Aim of the task ▸
Set down the data below exactly; pictures stay out.

Saved entries:
########
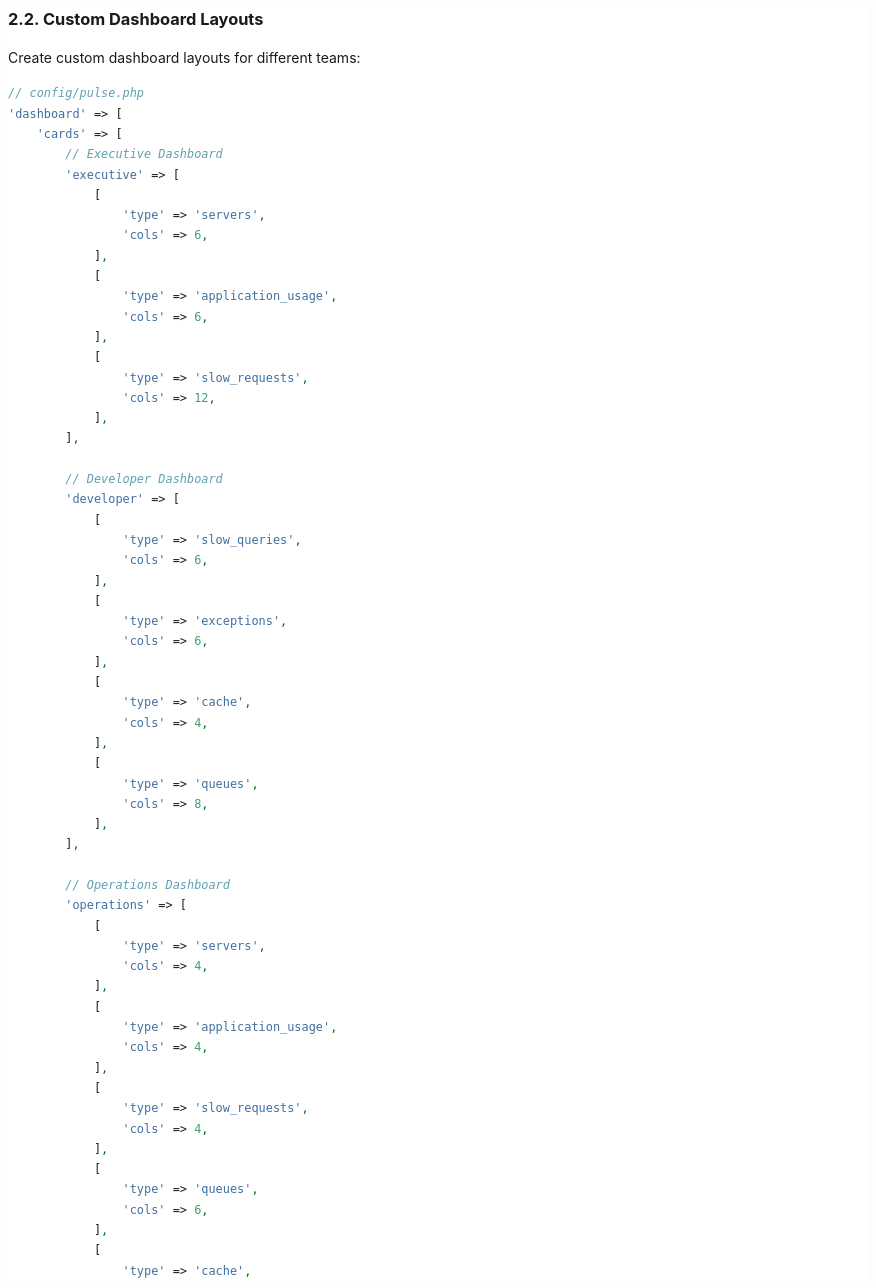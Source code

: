### 2.2. Custom Dashboard Layouts

Create custom dashboard layouts for different teams:

```php
// config/pulse.php
'dashboard' => [
    'cards' => [
        // Executive Dashboard
        'executive' => [
            [
                'type' => 'servers',
                'cols' => 6,
            ],
            [
                'type' => 'application_usage',
                'cols' => 6,
            ],
            [
                'type' => 'slow_requests',
                'cols' => 12,
            ],
        ],
        
        // Developer Dashboard
        'developer' => [
            [
                'type' => 'slow_queries',
                'cols' => 6,
            ],
            [
                'type' => 'exceptions',
                'cols' => 6,
            ],
            [
                'type' => 'cache',
                'cols' => 4,
            ],
            [
                'type' => 'queues',
                'cols' => 8,
            ],
        ],
        
        // Operations Dashboard
        'operations' => [
            [
                'type' => 'servers',
                'cols' => 4,
            ],
            [
                'type' => 'application_usage',
                'cols' => 4,
            ],
            [
                'type' => 'slow_requests',
                'cols' => 4,
            ],
            [
                'type' => 'queues',
                'cols' => 6,
            ],
            [
                'type' => 'cache',
```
########
Task solution ▸
Source code

:### 2.2. Custom Dashboard Layouts

Create custom dashboard layouts for different teams:

```php
// config/pulse.php
'dashboard' => [
    'cards' => [
        // Executive Dashboard
        'executive' => [
            [
                'type' => 'servers',
                'cols' => 6,
            ],
            [
                'type' => 'application_usage',
                'cols' => 6,
            ],
            [
                'type' => 'slow_requests',
                'cols' => 12,
            ],
        ],
        
        // Developer Dashboard
        'developer' => [
            [
                'type' => 'slow_queries',
                'cols' => 6,
            ],
            [
                'type' => 'exceptions',
                'cols' => 6,
            ],
            [
                'type' => 'cache',
                'cols' => 4,
            ],
            [
                'type' => 'queues',
                'cols' => 8,
            ],
        ],
        
        // Operations Dashboard
        'operations' => [
            [
                'type' => 'servers',
                'cols' => 4,
            ],
            [
                'type' => 'application_usage',
                'cols' => 4,
            ],
            [
                'type' => 'slow_requests',
                'cols' => 4,
            ],
            [
                'type' => 'queues',
                'cols' => 6,
            ],
            [
                'type' => 'cache',
```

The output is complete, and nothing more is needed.